Cubital tunnel syndrome is a common and debilitating cause of upper extremity neuropathy. Several surgical options exist for treating this condition, including simple decompression, subcutaneous anterior transposition, and submuscular anterior translocation. The literature shows no clear differences in outcomes of these procedures. Consequently, the decision of which procedure to perform is often a matter of surgeon preference. Liu et al. has designed a blinded, randomized clinical trial to compare outcomes at 6 months postoperatively. This commentary addresses strengths and potential areas of improvement in the study protocol. With revision, the aforementioned study could provide clinical value in determining the ideal surgical option for cubital tunnel syndrome that maximizes reduction of symptoms while minimizing complications.

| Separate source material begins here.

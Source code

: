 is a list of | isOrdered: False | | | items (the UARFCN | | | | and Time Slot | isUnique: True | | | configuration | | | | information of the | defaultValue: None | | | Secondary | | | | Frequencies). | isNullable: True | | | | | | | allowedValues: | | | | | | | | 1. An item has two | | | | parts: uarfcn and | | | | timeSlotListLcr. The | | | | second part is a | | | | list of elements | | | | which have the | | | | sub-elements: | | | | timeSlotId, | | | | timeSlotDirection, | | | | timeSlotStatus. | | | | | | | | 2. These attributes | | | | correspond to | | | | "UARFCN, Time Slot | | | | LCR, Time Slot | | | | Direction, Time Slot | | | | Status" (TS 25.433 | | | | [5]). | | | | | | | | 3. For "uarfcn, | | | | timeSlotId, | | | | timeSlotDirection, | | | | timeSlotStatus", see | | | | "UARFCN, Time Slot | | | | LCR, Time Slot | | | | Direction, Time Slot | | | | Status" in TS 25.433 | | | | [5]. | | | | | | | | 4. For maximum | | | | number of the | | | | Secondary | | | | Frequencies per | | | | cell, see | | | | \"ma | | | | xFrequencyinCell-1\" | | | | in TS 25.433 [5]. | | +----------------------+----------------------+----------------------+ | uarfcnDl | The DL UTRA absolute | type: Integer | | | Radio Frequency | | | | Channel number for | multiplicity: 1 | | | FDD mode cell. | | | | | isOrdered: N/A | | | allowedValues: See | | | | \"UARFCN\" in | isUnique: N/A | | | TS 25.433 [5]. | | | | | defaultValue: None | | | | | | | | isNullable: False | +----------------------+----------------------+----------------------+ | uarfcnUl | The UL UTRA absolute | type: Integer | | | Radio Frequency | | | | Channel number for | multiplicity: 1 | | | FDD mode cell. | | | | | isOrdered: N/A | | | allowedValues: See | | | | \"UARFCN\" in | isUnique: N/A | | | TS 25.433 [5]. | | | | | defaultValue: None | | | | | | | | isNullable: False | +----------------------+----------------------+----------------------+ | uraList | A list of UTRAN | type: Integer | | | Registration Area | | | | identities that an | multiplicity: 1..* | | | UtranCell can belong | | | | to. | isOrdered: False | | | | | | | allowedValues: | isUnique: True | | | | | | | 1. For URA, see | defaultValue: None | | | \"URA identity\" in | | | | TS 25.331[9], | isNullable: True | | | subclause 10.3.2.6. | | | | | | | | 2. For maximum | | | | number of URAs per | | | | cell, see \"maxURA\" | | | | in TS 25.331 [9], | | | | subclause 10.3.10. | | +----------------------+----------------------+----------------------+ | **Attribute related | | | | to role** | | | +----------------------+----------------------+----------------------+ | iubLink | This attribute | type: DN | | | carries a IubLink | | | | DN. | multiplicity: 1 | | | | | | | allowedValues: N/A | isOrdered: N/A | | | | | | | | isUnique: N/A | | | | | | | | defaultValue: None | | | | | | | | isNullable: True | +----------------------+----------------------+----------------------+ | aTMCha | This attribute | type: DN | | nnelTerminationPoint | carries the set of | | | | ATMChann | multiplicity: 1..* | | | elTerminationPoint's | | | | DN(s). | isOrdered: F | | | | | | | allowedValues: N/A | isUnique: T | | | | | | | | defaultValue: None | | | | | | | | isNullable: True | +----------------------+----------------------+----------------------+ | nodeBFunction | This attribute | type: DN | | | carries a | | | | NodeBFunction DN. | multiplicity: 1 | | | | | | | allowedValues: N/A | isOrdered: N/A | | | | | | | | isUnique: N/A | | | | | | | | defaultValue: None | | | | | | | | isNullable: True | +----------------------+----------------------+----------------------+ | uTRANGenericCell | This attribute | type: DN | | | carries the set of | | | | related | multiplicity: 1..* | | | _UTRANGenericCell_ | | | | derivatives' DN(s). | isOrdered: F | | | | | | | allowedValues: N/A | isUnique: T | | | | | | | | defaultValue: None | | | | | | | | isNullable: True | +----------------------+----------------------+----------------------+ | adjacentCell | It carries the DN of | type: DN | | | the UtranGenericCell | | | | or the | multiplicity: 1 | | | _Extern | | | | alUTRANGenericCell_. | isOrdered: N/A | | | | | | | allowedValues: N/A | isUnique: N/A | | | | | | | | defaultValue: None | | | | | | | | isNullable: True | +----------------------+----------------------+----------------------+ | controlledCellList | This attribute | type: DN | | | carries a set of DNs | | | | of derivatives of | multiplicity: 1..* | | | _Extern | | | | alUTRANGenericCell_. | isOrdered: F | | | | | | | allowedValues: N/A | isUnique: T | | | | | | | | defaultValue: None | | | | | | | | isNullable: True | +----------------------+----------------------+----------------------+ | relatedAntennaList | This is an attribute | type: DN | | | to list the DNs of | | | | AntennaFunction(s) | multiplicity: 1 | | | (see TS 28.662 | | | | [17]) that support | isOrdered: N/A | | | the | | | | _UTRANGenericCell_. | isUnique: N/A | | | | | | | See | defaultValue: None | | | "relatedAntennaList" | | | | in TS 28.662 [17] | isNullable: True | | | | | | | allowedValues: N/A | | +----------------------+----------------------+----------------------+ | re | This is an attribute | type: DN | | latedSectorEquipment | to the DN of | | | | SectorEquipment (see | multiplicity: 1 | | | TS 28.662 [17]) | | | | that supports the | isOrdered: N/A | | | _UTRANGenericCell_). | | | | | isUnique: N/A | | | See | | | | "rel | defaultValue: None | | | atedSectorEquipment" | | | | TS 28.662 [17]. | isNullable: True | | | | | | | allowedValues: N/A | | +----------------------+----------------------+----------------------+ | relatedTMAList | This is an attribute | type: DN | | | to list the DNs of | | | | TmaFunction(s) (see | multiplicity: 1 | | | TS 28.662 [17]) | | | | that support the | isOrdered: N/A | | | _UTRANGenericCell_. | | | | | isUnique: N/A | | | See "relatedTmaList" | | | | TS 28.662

Keywords: cubital tunnel; upper extremity neuropathy; surgical methods; complications


How to cite this article:
Burtt KE, Badash I, Wu B. Assessing surgical methods for treatment of cubital tunnel syndrome - which is the best?. Clin Trials Orthop Disord 2017;2:123-4

How to cite this URL:
Burtt KE, Badash I, Wu B. Assessing surgical methods for treatment of cubital tunnel syndrome - which is the best?. Clin Trials Orthop Disord [serial online] 2017 [cited 2019 Sep 19];2:123-4. Available from: http://www.clinicalto.com/text.asp?2017/2/3/123/213700

Cubital tunnel syndrome (CTS), characterized by compression or irritation of the ulnar nerve as it runs under the medial epicondyle of the humerus, is the second most common entrapment neuropathy of the upper extremity. [1] A number of surgical options exist for treating CTS when nonoperative options have failed or neurologic deficits exist. These include simple decompression, which involves lysis of adhesions to free the ulnar nerve, and anterior transposition, in which Osborne's ligament is cut and the ulnar nerve is moved out of the tunnel to a more anterior location in which it experiences less tension during arm flexion. Peer reviewed studies investigating these surgical options have found similar outcomes. [2],[3],[4] Consequently, the choice of surgical procedure is often a matter of physician and patient preference. When anterior transposition is performed, the nerve and associated vessels may be placed in a subcutaneous or submuscular location. No significant difference in clinically relevant improvement in function from baseline has been found between these two options of nerve placement. [5] Thus, the study designed by Liu et al., [6] which aims to establish quantitative and objective data on outcomes of the aforementioned surgical options, will produce clinical data to assist surgeons in optimizing their approach to patients with cubital tunnel syndrome.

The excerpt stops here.